Columbia’s Challenge to Reverse Years of Antisemitism on Campus
Federal grants and contracts at stake if Trump administration is not satisfied.

Getting your Trinity Audio player ready...
|
[Want even more content from FPM? Sign up for FPM+ to unlock exclusive series, virtual town-halls with our authors, and more—now for just $3.99/month. Click here to sign up.]
The Trump administration is going after colleges and universities which, in Secretary of Education Linda McMahon’s words, have “ignored relentless violence, intimidation, and anti-Semitic harassment on their campuses” since the October 7, 2023 Hamas-led genocidal attacks inside Israel. Early last March, the Trump administration showed it meant business by announcing the cancellation of $400 million in federal grants and contracts to Columbia University, which became ground zero for the post October 7th campus mayhem against Jews. The Trump administration is cracking down on other institutions of higher learning as well, most notably Harvard University which has chosen to resist rather than deal meaningfully with its own antisemitism crisis.
For its part, Columbia University’s leaders early on showed callous indifference to the safety of Jewish students, faculty members, and staff caused by the antisemitic mob activities on campus. They only requested New York City police assistance as a last resort. But the university’s Task Force on Antisemitism did manage to produce two meaningless reports in March and August of last year.
The first task force report discussed disciplinary issues. However, while the task force recommended that the university should “intervene more proactively in real time” before a demonstration gets out of hand, it cautioned strongly against any physical confrontation. In other words, the university should avoid forcible removal of protesters, no matter how disruptive and threatening the protesters become. The report recommended instead such milquetoast responses as telling the offending protesters that they are violating the rules, handing them cards containing the relevant rules, and asking them to disperse within a specified time. This report makes no mention of long suspensions, expulsions, or rescinding the offending protesters’ diplomas, much less filing criminal charges.

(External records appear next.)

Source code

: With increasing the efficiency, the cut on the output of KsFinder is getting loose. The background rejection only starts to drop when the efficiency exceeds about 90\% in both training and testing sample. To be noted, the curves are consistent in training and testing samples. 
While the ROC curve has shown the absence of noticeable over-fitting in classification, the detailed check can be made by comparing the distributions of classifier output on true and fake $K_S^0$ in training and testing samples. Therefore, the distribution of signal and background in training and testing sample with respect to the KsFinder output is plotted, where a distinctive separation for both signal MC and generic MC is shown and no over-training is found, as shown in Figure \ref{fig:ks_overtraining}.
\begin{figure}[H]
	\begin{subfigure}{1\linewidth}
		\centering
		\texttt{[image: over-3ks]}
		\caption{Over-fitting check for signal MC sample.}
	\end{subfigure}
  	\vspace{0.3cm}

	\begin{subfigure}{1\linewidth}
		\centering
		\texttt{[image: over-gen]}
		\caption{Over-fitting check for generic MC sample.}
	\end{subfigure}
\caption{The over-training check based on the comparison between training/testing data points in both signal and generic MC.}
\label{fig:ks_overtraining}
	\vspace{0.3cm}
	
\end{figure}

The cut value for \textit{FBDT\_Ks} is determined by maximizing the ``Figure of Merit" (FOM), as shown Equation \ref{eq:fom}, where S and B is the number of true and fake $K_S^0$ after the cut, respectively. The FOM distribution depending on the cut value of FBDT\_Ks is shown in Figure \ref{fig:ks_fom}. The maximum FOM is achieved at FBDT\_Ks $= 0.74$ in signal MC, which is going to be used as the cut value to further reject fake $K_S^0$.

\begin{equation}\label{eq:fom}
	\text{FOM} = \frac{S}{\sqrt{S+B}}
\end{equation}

The second report, which offered its own “working definition” of antisemitism that is “rooted in recent experiences at Columbia,” stated that its definition of antisemitism should not be used “for discipline or as a means for limiting free speech or academic freedom.” It is just to be used for “training” as well as to help in “fixing flawed administrative systems, improving campus climate, and building consensus for a more inclusive and pluralistic university.”
One of the remedial actions that the second report recommended was fostering “consistency and coordination between Diversity Equity and Inclusion (DEI) and Deans of Students Offices.” In short, the woke authors of this report concluded that better use of the university’s DEI resources was a better solution than instituting and implementing consistent and tough disciplinary policies and practices.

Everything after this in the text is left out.